M.L. Marconi (Fresh Pond Research Institute)

Recent HST UV observations indicate that Europa has a substantial O2 atmosphere with column 2.4 to 14 x 1014 cm-2 (Hall et al., ApJ 499, 1998). Galileo PLS plasma measurements have detected pickup ions in the water group region near M/Q = 16 (Paterson et al., JGR 104, 1999), suggesting the presence of water group species in Europa's atmosphere. In addition, the Cassini ENA imager has detected a large neutral cloud, comparable in amount of material to Io's neutral clouds, near Europa's orbit (Mauk et al., Nature 421, 2003), which suggests that Europa's atmosphere has a substantial escaping flux of neutrals (Smyth et al.,this meeting). Due to the high water-ice coverage of Europa's surface, low surface temperature (temperature below about 120 K), but large high energy particle flux(Paranicas et al., JGR 105, 2000), it appears reasonable that the sputtering of water-ice by energetic ions is the main source of the atmosphere (Ip et al., Adv. Sp. Res. 26, 2000).

A spherical hybrid fluid/kinetic model for Europa's atmosphere , including the likely major consitituents, H2O, OH, O, H, O2, and H2, has been developed. The species are assumed to be sputtered from the surface by energetic ions (spectra and flux from B. Mauk, private communication , 1999; and yields from R.E. Johnson, private communication, 2001).

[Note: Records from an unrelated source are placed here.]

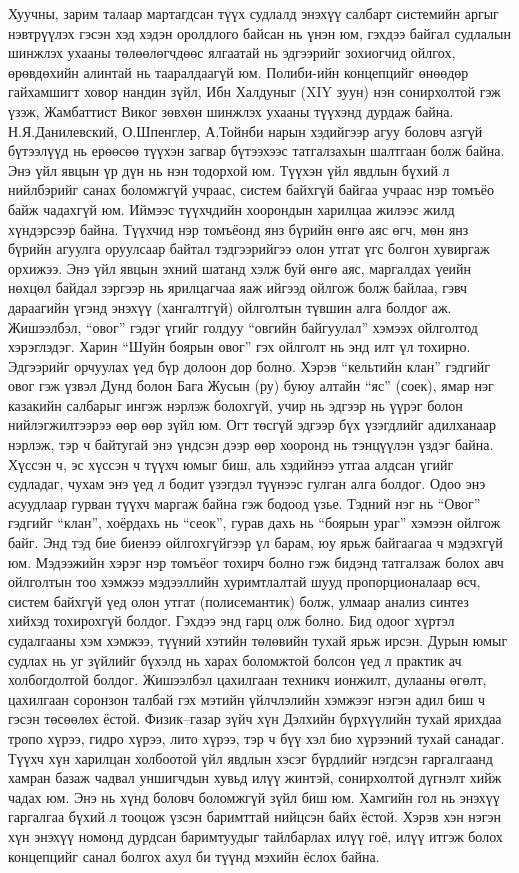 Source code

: Хуучны, зарим талаар мартагдсан түүх судлалд энэхүү салбарт системийн аргыг нэвтрүүлэх гэсэн хэд хэдэн оролдлого байсан нь үнэн юм, гэхдээ байгал судлалын шинжлэх ухааны төлөөлөгчдөөс ялгаатай нь эдгээрийг зохиогчид ойлгох, өрөвдөхийн алинтай нь тааралдаагүй юм. Полиби-ийн концепцийг өнөөдөр гайхамшигт ховор нандин зүйл, Ибн Халдуныг (XIY зуун) нэн сонирхолтой гэж үзэж, Жамбаттист Виког зөвхөн шинжлэх ухааны түүхэнд дурдаж байна. Н.Я.Данилевский, О.Шпенглер, А.Тойнби нарын хэдийгээр агуу боловч азгүй бүтээлүүд нь ерөөсөө түүхэн загвар бүтээхээс татгалзахын шалтгаан болж байна. Энэ үйл явцын үр дүн нь нэн тодорхой юм. Түүхэн үйл явдлын бүхий л нийлбэрийг санах боломжгүй учраас, систем байхгүй байгаа учраас нэр томъёо байж чадахгүй юм. Иймээс түүхчдийн хоорондын харилцаа жилээс жилд хүндэрсээр байна.
Түүхчид нэр томъёонд янз бүрийн өнгө аяс өгч, мөн янз бүрийн агуулга оруулсаар байтал тэдгээрийгээ олон утгат үгс болгон хувиргаж орхижээ. Энэ үйл явцын эхний шатанд хэлж буй өнгө аяс, маргалдах үеийн нөхцөл байдал зэргээр нь ярилцагчаа яаж ийгээд ойлгож болж байлаа, гэвч дараагийн үгэнд энэхүү (хангалтгүй) ойлголтын түвшин алга болдог аж. Жишээлбэл, “овог” гэдэг үгийг голдуу “овгийн байгуулал” хэмээх ойлголтод хэрэглэдэг. Харин “Шуйн боярын овог” гэх ойлголт нь энд илт үл тохирно. Эдгээрийг орчуулах үед бүр долоон дор болно. Хэрэв “кельтийн клан” гэдгийг овог гэж үзвэл Дунд болон Бага Жусын (ру) буюу алтайн “яс” (соек), ямар нэг казакийн салбарыг ингэж нэрлэж болохгүй, учир нь эдгээр нь үүрэг болон нийлэгжилтээрээ өөр өөр зүйл юм.
Огт төсгүй эдгээр бүх үзэгдлийг адилханаар нэрлэж, тэр ч байтугай энэ үндсэн дээр өөр хооронд нь тэнцүүлэн үздэг байна. Хүссэн ч, эс хүссэн ч түүхч юмыг биш, аль хэдийнээ утгаа алдсан үгийг судладаг, чухам энэ үед л бодит үзэгдэл түүнээс гулган алга болдог. Одоо энэ асуудлаар гурван түүхч маргаж байна гэж бодоод үзье. Тэдний нэг нь “Овог” гэдгийг “клан”, хоёрдахь нь “сеок”, гурав дахь нь “боярын ураг” хэмээн ойлгож байг. Энд тэд бие биенээ ойлгохгүйгээр үл барам, юу ярьж байгаагаа ч мэдэхгүй юм.
Мэдээжийн хэрэг нэр томъёог тохирч болно гэж бидэнд татгалзаж болох авч ойлголтын тоо хэмжээ мэдээллийн хуримтлалтай шууд пропорционалаар өсч, систем байхгүй үед олон утгат (полисемантик) болж, улмаар анализ синтез хийхэд тохирохгүй болдог. Гэхдээ энд гарц олж болно.
Бид одоог хүртэл судалгааны хэм хэмжээ, түүний хэтийн төлөвийн тухай ярьж ирсэн. Дурын юмыг судлах нь уг зүйлийг бүхэлд нь харах боломжтой болсон үед л практик ач холбогдолтой болдог. Жишээлбэл цахилгаан техникч ионжилт, дулааны өгөлт, цахилгаан соронзон талбай гэх мэтийн үйлчлэлийн хэмжээг нэгэн адил биш ч гэсэн төсөөлөх ёстой. Физик–газар зүйч хүн Дэлхийн бүрхүүлийн тухай ярихдаа тропо хүрээ, гидро хүрээ, лито хүрээ, тэр ч бүү хэл био хүрээний тухай санадаг. Түүхч хүн харилцан холбоотой үйл явдлын хэсэг бүрдлийг нэгдсэн гаргалгаанд хамран базаж чадвал уншигчдын хувьд илүү жинтэй, сонирхолтой дүгнэлт хийж чадах юм. Энэ нь хүнд боловч боломжгүй зүйл биш юм. Хамгийн гол нь энэхүү гаргалгаа бүхий л тооцож үзсэн баримттай нийцсэн байх ёстой. Хэрэв хэн нэгэн хүн энэхүү номонд дурдсан баримтуудыг тайлбарлах илүү гоё, илүү итгэж болох концепцийг санал болгох ахул би түүнд мэхийн ёслох байна.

Neutral-neutral collisions, chemistry, and photochemistry as well as ion-neutral collisions and electron impact dissociation, using a simplified plasma model, are taken into account. The resulting tenuous quasi-collisional atmosphere is composed mainly of O2 and H2 at levels comparable to the lower end of the range estimated by Hall et al. (1998). Preliminary results for the structure and composition of the atmosphere as well as escape rates for atmospheric species will be presented. This work was in part funded by the NASA Planetary Atmospheres Program.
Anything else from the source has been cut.